Scaling Out SQL Server’s Remaining Work
Once we’ve pared down our list of demands, we can make different architectural decisions about how to add more hardware into the mix. Some of the most common scale-out infrastructures I’ve seen include:
Using bidirectional or merge replication – this allows two SQL Servers to handle writes to the same database, same tables, at the same time. Changes are replicated between the servers so that within a few seconds, both servers will have the same records. Schema designs that rely on identity fields can run into trouble here, and we have to compensate by using identity fields with different seeds – one server uses odd numbers, the other uses even. I only recommend replication as a scale-out method when the client has an around-the-clock database team on duty at all times because when this thing breaks, it breaks hard. A DBA has to be available to get the alerts of problems with replication latency, jump to work on solving the problem, and get it fixed before a performance-killing reinitialization is required.
Putting several read-only SQL Servers behind a load balancer – if our primary bottleneck is reads (like reporting queries or a lack of app-tier caching), we can build several SQL Servers that are refreshed via log shipping or SAN snapshots. End users or app servers don’t access SQL Server for reads directly – they get a server name that points to the load balancer hardware (like an F5 Big-IP), and the load balancer redirects that connection to an available SQL Server automatically. Every X minutes, we pull a server out of the farm by telling the load balancer it’s no longer open for accepting connections. After the last remaining query finishes, we refresh the data by applying new transaction logs or mounting a new SAN snapshot. We then put it back into the load balancer pool, and the load balancer starts sending user connections to it. This is a lot of moving parts, and while it’s all automated by scripts, scripts can still break. Depending on the robustness of our scripts and our DBA team, we might be able to get away with this solution without an around-the-clock DBA team, but people still have to be on call.
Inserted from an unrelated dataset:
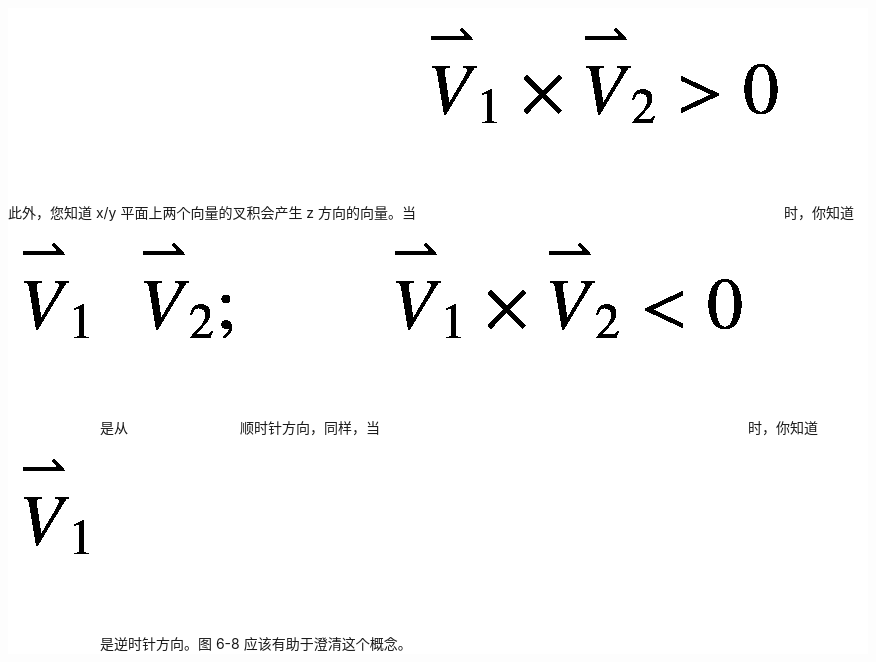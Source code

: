 此外，您知道 x/y 平面上两个向量的叉积会产生 z 方向的向量。当![$$ {\overset{\rightharpoonup }{V}}_1\times {\overset{\rightharpoonup }{V}}_2&gt;0 $$](img/334805_2_En_6_Chapter_TeX_IEq31.png)时，你知道![$$ {\overset{\rightharpoonup }{V}}_1 $$](img/334805_2_En_6_Chapter_TeX_IEq32.png)是从![$$ {\overset{\rightharpoonup }{V}}_2; $$](img/334805_2_En_6_Chapter_TeX_IEq33.png)顺时针方向，同样，当![$$ {\overset{\rightharpoonup }{V}}_1\times {\overset{\rightharpoonup }{V}}_2&lt;0 $$](img/334805_2_En_6_Chapter_TeX_IEq34.png)时，你知道![$$ {\overset{\rightharpoonup }{V}}_1 $$](img/334805_2_En_6_Chapter_TeX_IEq35.png)是逆时针方向。图 6-8 应该有助于澄清这个概念。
Using SQL Server Denali (2011) AlwaysOn – this one isn’t actually available yet, but when this new version of SQL Server comes out, it holds the promise of up to 4 read-only replicas. Apps can declare a read-only intent in the connection string, and the production SQL Server will redirect them to one of the available replicas. Up to 2 of the replicas can be synchronous, although I don’t think many customers will opt for live reads from a synchronously updated SQL Server – the overhead will slow down production transactions. You can read more at my post on Denali AlwaysOn.
Using third-party scale-out products – I’m always leery of adding third-party infrastructure to scale out SQL Server because it’s just so darned difficult. Xkoto Gridscale sounded like the brightest hope in a while, but that was discontinued when Teradata bought Xkoto. I don’t know of any other reliable technology that I’d trust to pull it off, and maybe more importantly, that I’d trust with my long-term business model.
The first two solutions (replication and load balanced read-only servers) don’t require anything unsupported, so they’re a safe bet. Denali might not be seen as a safe bet because it’ll be a version 1 technology when it ships, but if you need to scale out, you can’t afford not to investigate it. I’d even argue that some of my scale-up customers (like data warehouses) would be well-served by kicking AlwaysOn’s tires – if you could shed 50% of your load by moving your read-only queries away from your >8-CPU server currently running SQL Server Datacenter Edition, you could easily save hundreds of thousands of dollars in licensing. If you’re currently running a 4-CPU box and you’re worried about headroom, Denali might be your silver bullet to avoid a big expenditure.